▶ [Task statement]:
Note each line in the data holding the string "label" and report it.

+ + + + +

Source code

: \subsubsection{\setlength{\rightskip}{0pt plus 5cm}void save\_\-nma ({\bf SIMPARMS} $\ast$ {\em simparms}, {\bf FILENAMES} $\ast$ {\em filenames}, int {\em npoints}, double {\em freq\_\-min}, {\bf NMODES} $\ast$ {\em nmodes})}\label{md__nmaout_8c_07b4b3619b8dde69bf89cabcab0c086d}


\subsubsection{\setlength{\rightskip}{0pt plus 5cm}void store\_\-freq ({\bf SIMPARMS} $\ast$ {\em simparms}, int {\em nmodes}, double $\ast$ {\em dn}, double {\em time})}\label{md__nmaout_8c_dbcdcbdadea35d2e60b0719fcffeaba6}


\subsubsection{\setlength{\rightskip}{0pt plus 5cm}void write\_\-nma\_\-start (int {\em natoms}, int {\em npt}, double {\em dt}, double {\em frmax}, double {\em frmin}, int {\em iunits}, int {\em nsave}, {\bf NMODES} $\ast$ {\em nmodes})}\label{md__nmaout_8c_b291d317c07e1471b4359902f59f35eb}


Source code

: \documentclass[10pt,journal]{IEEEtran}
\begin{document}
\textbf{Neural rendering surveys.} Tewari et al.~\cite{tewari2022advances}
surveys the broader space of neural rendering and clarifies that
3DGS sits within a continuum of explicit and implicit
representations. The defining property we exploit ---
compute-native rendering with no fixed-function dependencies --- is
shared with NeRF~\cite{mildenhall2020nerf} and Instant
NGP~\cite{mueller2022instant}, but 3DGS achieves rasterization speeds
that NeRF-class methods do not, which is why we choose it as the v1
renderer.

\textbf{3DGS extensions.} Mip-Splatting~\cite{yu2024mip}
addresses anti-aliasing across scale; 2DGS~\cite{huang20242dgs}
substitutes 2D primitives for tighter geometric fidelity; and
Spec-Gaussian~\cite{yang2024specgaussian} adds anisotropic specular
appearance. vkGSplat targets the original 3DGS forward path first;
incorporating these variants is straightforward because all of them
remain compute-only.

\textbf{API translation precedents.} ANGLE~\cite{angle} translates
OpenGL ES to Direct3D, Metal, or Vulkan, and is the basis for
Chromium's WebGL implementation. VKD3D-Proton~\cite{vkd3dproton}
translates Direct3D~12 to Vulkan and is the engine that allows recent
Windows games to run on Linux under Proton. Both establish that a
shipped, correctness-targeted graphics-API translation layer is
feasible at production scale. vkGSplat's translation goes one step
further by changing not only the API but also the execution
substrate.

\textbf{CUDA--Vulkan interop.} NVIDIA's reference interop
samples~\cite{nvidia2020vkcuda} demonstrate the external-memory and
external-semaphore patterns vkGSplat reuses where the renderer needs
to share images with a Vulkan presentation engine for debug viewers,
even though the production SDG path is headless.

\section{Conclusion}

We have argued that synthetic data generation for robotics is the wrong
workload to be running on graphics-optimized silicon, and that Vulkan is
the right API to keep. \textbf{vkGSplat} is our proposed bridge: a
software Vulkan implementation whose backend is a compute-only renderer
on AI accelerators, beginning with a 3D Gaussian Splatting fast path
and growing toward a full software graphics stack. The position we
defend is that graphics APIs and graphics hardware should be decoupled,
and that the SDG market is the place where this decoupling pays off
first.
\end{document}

+ + + + +

▶ [Result of this exercise]:
: \subsubsection{\setlength{\rightskip}{0pt plus 5cm}void save\_\-nma ({\bf SIMPARMS} $\ast$ {\em simparms}, {\bf FILENAMES} $\ast$ {\em filenames}, int {\em npoints}, double {\em freq\_\-min}, {\bf NMODES} $\ast$ {\em nmodes})}\label{md__nmaout_8c_07b4b3619b8dde69bf89cabcab0c086d}
\subsubsection{\setlength{\rightskip}{0pt plus 5cm}void store\_\-freq ({\bf SIMPARMS} $\ast$ {\em simparms}, int {\em nmodes}, double $\ast$ {\em dn}, double {\em time})}\label{md__nmaout_8c_dbcdcbdadea35d2e60b0719fcffeaba6}
\subsubsection{\setlength{\rightskip}{0pt plus 5cm}void write\_\-nma\_\-start (int {\em natoms}, int {\em npt}, double {\em dt}, double {\em frmax}, double {\em frmin}, int {\em iunits}, int {\em nsave}, {\bf NMODES} $\ast$ {\em nmodes})}\label{md__nmaout_8c_b291d317c07e1471b4359902f59f35eb}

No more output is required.